§ **Task requirements**
Which lines of the entries contain the string "Vibez"? Please find them and copy them.
··· The data
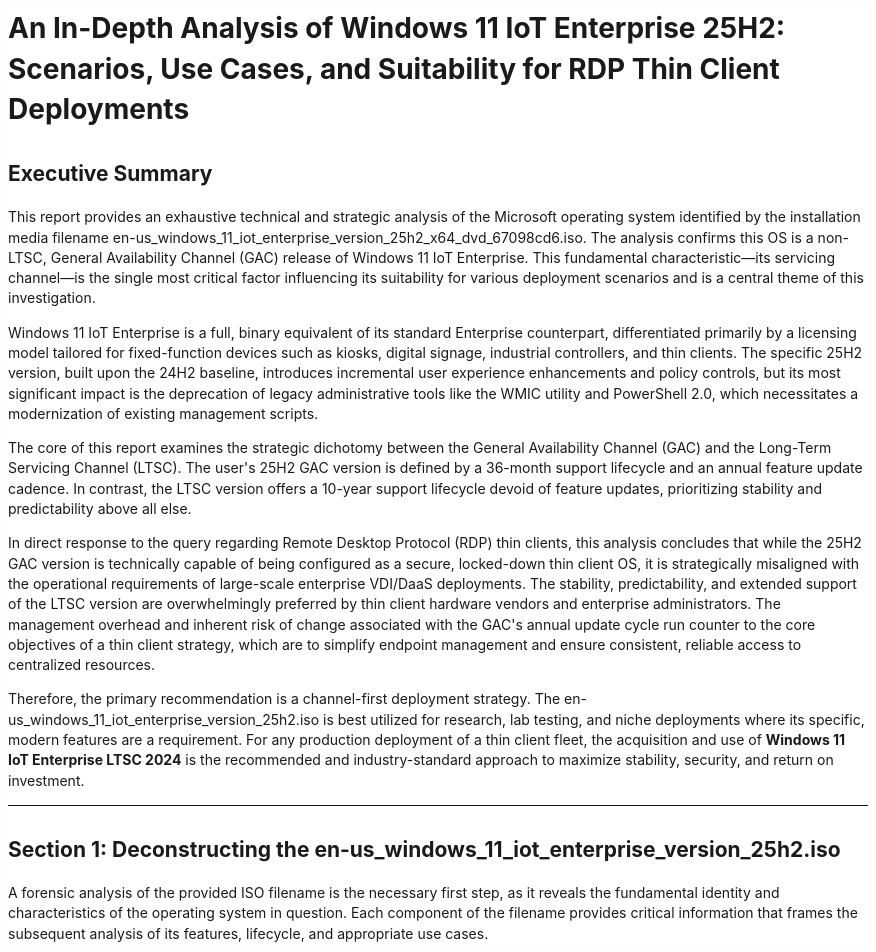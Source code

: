 
# **An In-Depth Analysis of Windows 11 IoT Enterprise 25H2: Scenarios, Use Cases, and Suitability for RDP Thin Client Deployments**

## **Executive Summary**

This report provides an exhaustive technical and strategic analysis of the Microsoft operating system identified by the installation media filename en-us\_windows\_11\_iot\_enterprise\_version\_25h2\_x64\_dvd\_67098cd6.iso. The analysis confirms this OS is a non-LTSC, General Availability Channel (GAC) release of Windows 11 IoT Enterprise. This fundamental characteristic—its servicing channel—is the single most critical factor influencing its suitability for various deployment scenarios and is a central theme of this investigation.

Windows 11 IoT Enterprise is a full, binary equivalent of its standard Enterprise counterpart, differentiated primarily by a licensing model tailored for fixed-function devices such as kiosks, digital signage, industrial controllers, and thin clients. The specific 25H2 version, built upon the 24H2 baseline, introduces incremental user experience enhancements and policy controls, but its most significant impact is the deprecation of legacy administrative tools like the WMIC utility and PowerShell 2.0, which necessitates a modernization of existing management scripts.

The core of this report examines the strategic dichotomy between the General Availability Channel (GAC) and the Long-Term Servicing Channel (LTSC). The user's 25H2 GAC version is defined by a 36-month support lifecycle and an annual feature update cadence. In contrast, the LTSC version offers a 10-year support lifecycle devoid of feature updates, prioritizing stability and predictability above all else.

In direct response to the query regarding Remote Desktop Protocol (RDP) thin clients, this analysis concludes that while the 25H2 GAC version is technically capable of being configured as a secure, locked-down thin client OS, it is strategically misaligned with the operational requirements of large-scale enterprise VDI/DaaS deployments. The stability, predictability, and extended support of the LTSC version are overwhelmingly preferred by thin client hardware vendors and enterprise administrators. The management overhead and inherent risk of change associated with the GAC's annual update cycle run counter to the core objectives of a thin client strategy, which are to simplify endpoint management and ensure consistent, reliable access to centralized resources.

Therefore, the primary recommendation is a channel-first deployment strategy. The en-us\_windows\_11\_iot\_enterprise\_version\_25h2.iso is best utilized for research, lab testing, and niche deployments where its specific, modern features are a requirement. For any production deployment of a thin client fleet, the acquisition and use of **Windows 11 IoT Enterprise LTSC 2024** is the recommended and industry-standard approach to maximize stability, security, and return on investment.

---

## **Section 1: Deconstructing the en-us\_windows\_11\_iot\_enterprise\_version\_25h2.iso**

A forensic analysis of the provided ISO filename is the necessary first step, as it reveals the fundamental identity and characteristics of the operating system in question. Each component of the filename provides critical information that frames the subsequent analysis of its features, lifecycle, and appropriate use cases.

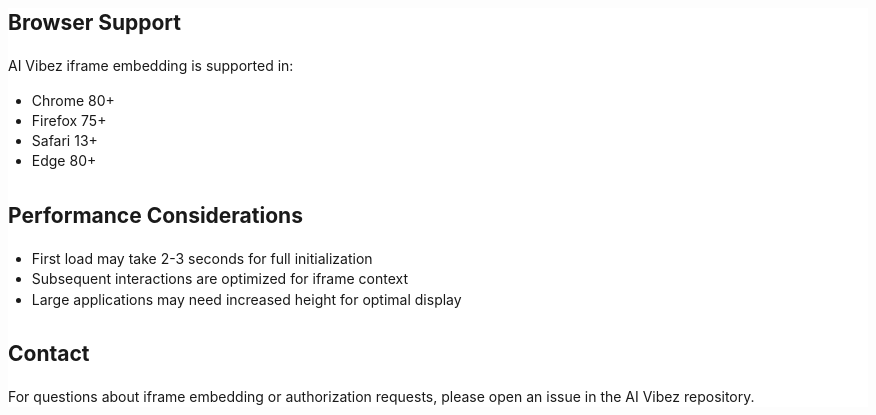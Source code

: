 ## Browser Support

AI Vibez iframe embedding is supported in:
- Chrome 80+
- Firefox 75+
- Safari 13+
- Edge 80+

## Performance Considerations

- First load may take 2-3 seconds for full initialization
- Subsequent interactions are optimized for iframe context
- Large applications may need increased height for optimal display

## Contact

For questions about iframe embedding or authorization requests, please open an issue in the AI Vibez repository.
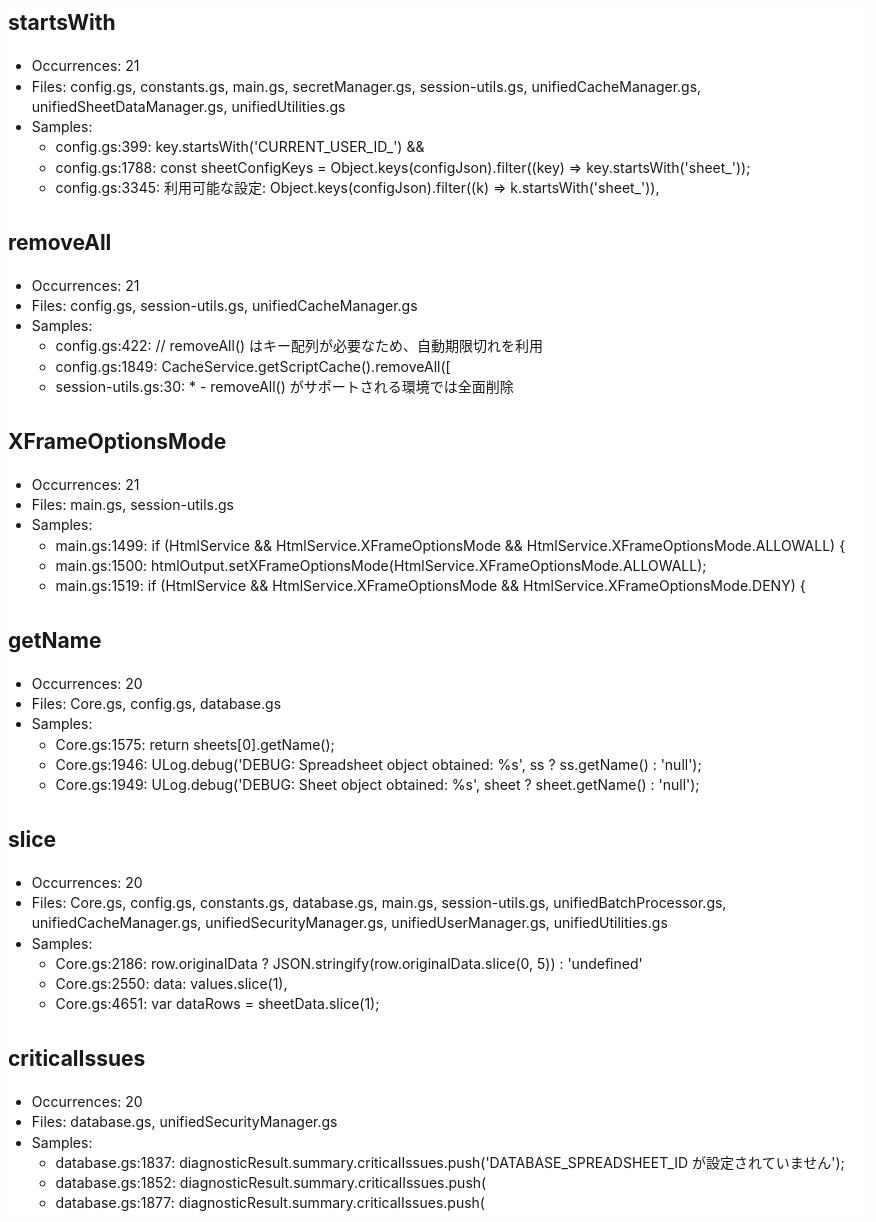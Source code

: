 ## startsWith
- Occurrences: 21
- Files: config.gs, constants.gs, main.gs, secretManager.gs, session-utils.gs, unifiedCacheManager.gs, unifiedSheetDataManager.gs, unifiedUtilities.gs
- Samples:
  - config.gs:399: key.startsWith('CURRENT_USER_ID_') &&
  - config.gs:1788: const sheetConfigKeys = Object.keys(configJson).filter((key) => key.startsWith('sheet_'));
  - config.gs:3345: 利用可能な設定: Object.keys(configJson).filter((k) => k.startsWith('sheet_')),

## removeAll
- Occurrences: 21
- Files: config.gs, session-utils.gs, unifiedCacheManager.gs
- Samples:
  - config.gs:422: // removeAll() はキー配列が必要なため、自動期限切れを利用
  - config.gs:1849: CacheService.getScriptCache().removeAll([
  - session-utils.gs:30: * - removeAll() がサポートされる環境では全面削除

## XFrameOptionsMode
- Occurrences: 21
- Files: main.gs, session-utils.gs
- Samples:
  - main.gs:1499: if (HtmlService && HtmlService.XFrameOptionsMode && HtmlService.XFrameOptionsMode.ALLOWALL) {
  - main.gs:1500: htmlOutput.setXFrameOptionsMode(HtmlService.XFrameOptionsMode.ALLOWALL);
  - main.gs:1519: if (HtmlService && HtmlService.XFrameOptionsMode && HtmlService.XFrameOptionsMode.DENY) {

## getName
- Occurrences: 20
- Files: Core.gs, config.gs, database.gs
- Samples:
  - Core.gs:1575: return sheets[0].getName();
  - Core.gs:1946: ULog.debug('DEBUG: Spreadsheet object obtained: %s', ss ? ss.getName() : 'null');
  - Core.gs:1949: ULog.debug('DEBUG: Sheet object obtained: %s', sheet ? sheet.getName() : 'null');

## slice
- Occurrences: 20
- Files: Core.gs, config.gs, constants.gs, database.gs, main.gs, session-utils.gs, unifiedBatchProcessor.gs, unifiedCacheManager.gs, unifiedSecurityManager.gs, unifiedUserManager.gs, unifiedUtilities.gs
- Samples:
  - Core.gs:2186: row.originalData ? JSON.stringify(row.originalData.slice(0, 5)) : 'undefined'
  - Core.gs:2550: data: values.slice(1),
  - Core.gs:4651: var dataRows = sheetData.slice(1);

## criticalIssues
- Occurrences: 20
- Files: database.gs, unifiedSecurityManager.gs
- Samples:
  - database.gs:1837: diagnosticResult.summary.criticalIssues.push('DATABASE_SPREADSHEET_ID が設定されていません');
  - database.gs:1852: diagnosticResult.summary.criticalIssues.push(
  - database.gs:1877: diagnosticResult.summary.criticalIssues.push(
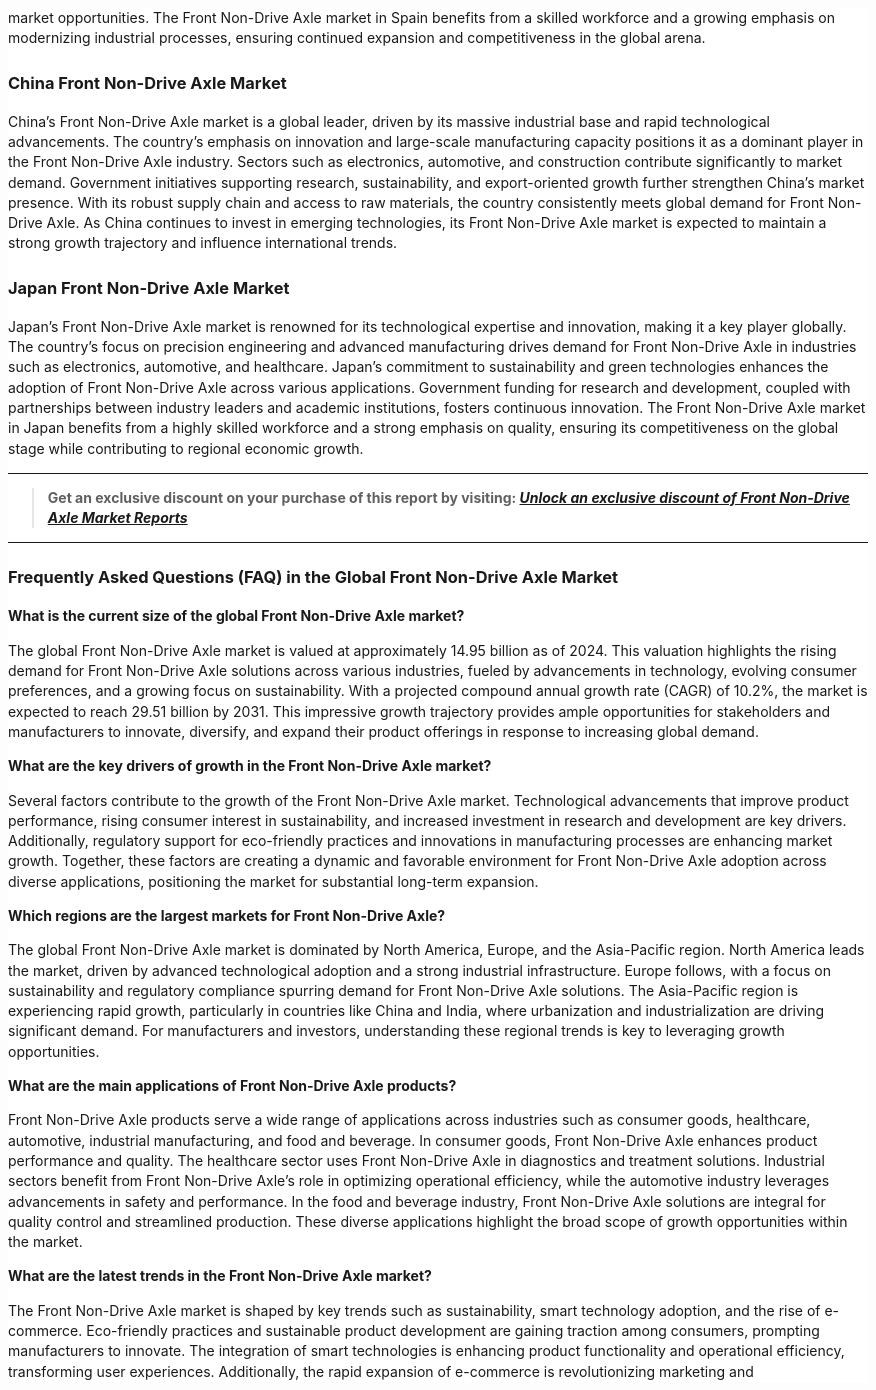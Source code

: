 market opportunities. The Front Non-Drive Axle market in Spain benefits from a skilled workforce and a growing emphasis on modernizing industrial processes, ensuring continued expansion and competitiveness in the global arena.</p><h3>China Front Non-Drive Axle Market</h3><p>China&rsquo;s Front Non-Drive Axle market is a global leader, driven by its massive industrial base and rapid technological advancements. The country&rsquo;s emphasis on innovation and large-scale manufacturing capacity positions it as a dominant player in the Front Non-Drive Axle industry. Sectors such as electronics, automotive, and construction contribute significantly to market demand. Government initiatives supporting research, sustainability, and export-oriented growth further strengthen China&rsquo;s market presence. With its robust supply chain and access to raw materials, the country consistently meets global demand for Front Non-Drive Axle. As China continues to invest in emerging technologies, its Front Non-Drive Axle market is expected to maintain a strong growth trajectory and influence international trends.</p><h3>Japan Front Non-Drive Axle Market</h3><p>Japan&rsquo;s Front Non-Drive Axle market is renowned for its technological expertise and innovation, making it a key player globally. The country&rsquo;s focus on precision engineering and advanced manufacturing drives demand for Front Non-Drive Axle in industries such as electronics, automotive, and healthcare. Japan&rsquo;s commitment to sustainability and green technologies enhances the adoption of Front Non-Drive Axle across various applications. Government funding for research and development, coupled with partnerships between industry leaders and academic institutions, fosters continuous innovation. The Front Non-Drive Axle market in Japan benefits from a highly skilled workforce and a strong emphasis on quality, ensuring its competitiveness on the global stage while contributing to regional economic growth.</p><hr /><blockquote><p><strong>Get an exclusive discount on your purchase of this report by visiting: <em><a href="://marketresearchpulse.com/ask-for-discount/135277?utm_source=Github&amp;utm_medium=0115">Unlock an exclusive discount of Front Non-Drive Axle Market Reports</a></em>&nbsp;</strong></p></blockquote><hr /><h3>Frequently Asked Questions (FAQ) in the Global Front Non-Drive Axle Market</h3><p><strong>What is the current size of the global Front Non-Drive Axle market?</strong></p><p>The global Front Non-Drive Axle market is valued at approximately 14.95 billion as of 2024. This valuation highlights the rising demand for Front Non-Drive Axle solutions across various industries, fueled by advancements in technology, evolving consumer preferences, and a growing focus on sustainability. With a projected compound annual growth rate (CAGR) of 10.2%, the market is expected to reach 29.51 billion by 2031. This impressive growth trajectory provides ample opportunities for stakeholders and manufacturers to innovate, diversify, and expand their product offerings in response to increasing global demand.</p><p><strong>What are the key drivers of growth in the Front Non-Drive Axle market?</strong></p><p>Several factors contribute to the growth of the Front Non-Drive Axle market. Technological advancements that improve product performance, rising consumer interest in sustainability, and increased investment in research and development are key drivers. Additionally, regulatory support for eco-friendly practices and innovations in manufacturing processes are enhancing market growth. Together, these factors are creating a dynamic and favorable environment for Front Non-Drive Axle adoption across diverse applications, positioning the market for substantial long-term expansion.</p><p><strong>Which regions are the largest markets for Front Non-Drive Axle?</strong></p><p>The global Front Non-Drive Axle market is dominated by North America, Europe, and the Asia-Pacific region. North America leads the market, driven by advanced technological adoption and a strong industrial infrastructure. Europe follows, with a focus on sustainability and regulatory compliance spurring demand for Front Non-Drive Axle solutions. The Asia-Pacific region is experiencing rapid growth, particularly in countries like China and India, where urbanization and industrialization are driving significant demand. For manufacturers and investors, understanding these regional trends is key to leveraging growth opportunities.</p><p><strong>What are the main applications of Front Non-Drive Axle products?</strong></p><p>Front Non-Drive Axle products serve a wide range of applications across industries such as consumer goods, healthcare, automotive, industrial manufacturing, and food and beverage. In consumer goods, Front Non-Drive Axle enhances product performance and quality. The healthcare sector uses Front Non-Drive Axle in diagnostics and treatment solutions. Industrial sectors benefit from Front Non-Drive Axle&rsquo;s role in optimizing operational efficiency, while the automotive industry leverages advancements in safety and performance. In the food and beverage industry, Front Non-Drive Axle solutions are integral for quality control and streamlined production. These diverse applications highlight the broad scope of growth opportunities within the market.</p><p><strong>What are the latest trends in the Front Non-Drive Axle market?</strong></p><p>The Front Non-Drive Axle market is shaped by key trends such as sustainability, smart technology adoption, and the rise of e-commerce. Eco-friendly practices and sustainable product development are gaining traction among consumers, prompting manufacturers to innovate. The integration of smart technologies is enhancing product functionality and operational efficiency, transforming user experiences. Additionally, the rapid expansion of e-commerce is revolutionizing marketing and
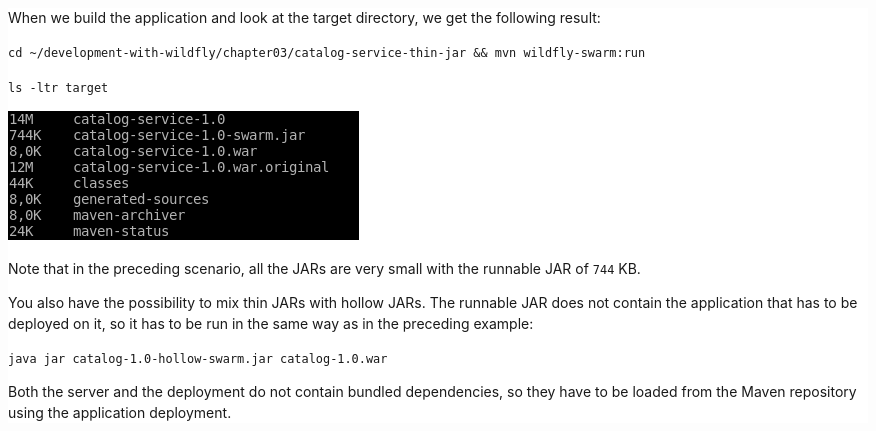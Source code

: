 When we build the application and look at the target directory, we get
the following result:

`cd ~/development-with-wildfly/chapter03/catalog-service-thin-jar && mvn wildfly-swarm:run`

`ls -ltr target`

![](./bc1664c8-38a0-4790-9bd8-6a7cd3bb4ca0.png)

Note that in the preceding scenario, all the JARs are very small with
the runnable JAR of `744` KB.

You also have the possibility to mix thin JARs with hollow JARs. The
runnable JAR does not contain the application that has to be deployed on
it, so it has to be run in the same way as in the preceding example:


```
java jar catalog-1.0-hollow-swarm.jar catalog-1.0.war
```

Both the server and the deployment do not contain bundled dependencies,
so they have to be loaded from the Maven repository using the
application deployment.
······
§ **Response**
AI Vibez iframe embedding is supported in:
For questions about iframe embedding or authorization requests, please open an issue in the AI Vibez repository.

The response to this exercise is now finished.